WORK TASK:
Go through the data and copy every line in which "maintainability" appears.
========================
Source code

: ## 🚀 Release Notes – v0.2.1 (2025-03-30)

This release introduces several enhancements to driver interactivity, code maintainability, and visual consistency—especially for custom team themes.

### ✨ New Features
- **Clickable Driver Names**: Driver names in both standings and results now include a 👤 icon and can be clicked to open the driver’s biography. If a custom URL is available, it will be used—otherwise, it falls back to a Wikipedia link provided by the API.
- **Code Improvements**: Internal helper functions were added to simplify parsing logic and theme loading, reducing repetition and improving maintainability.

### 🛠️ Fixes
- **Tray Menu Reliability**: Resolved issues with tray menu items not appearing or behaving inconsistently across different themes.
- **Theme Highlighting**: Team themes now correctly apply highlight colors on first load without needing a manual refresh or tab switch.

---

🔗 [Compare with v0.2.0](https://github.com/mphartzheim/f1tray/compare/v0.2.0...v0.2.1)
========================
WRITTEN REPLY:
This release introduces several enhancements to driver interactivity, code maintainability, and visual consistency—especially for custom team themes.
- **Code Improvements**: Internal helper functions were added to simplify parsing logic and theme loading, reducing repetition and improving maintainability.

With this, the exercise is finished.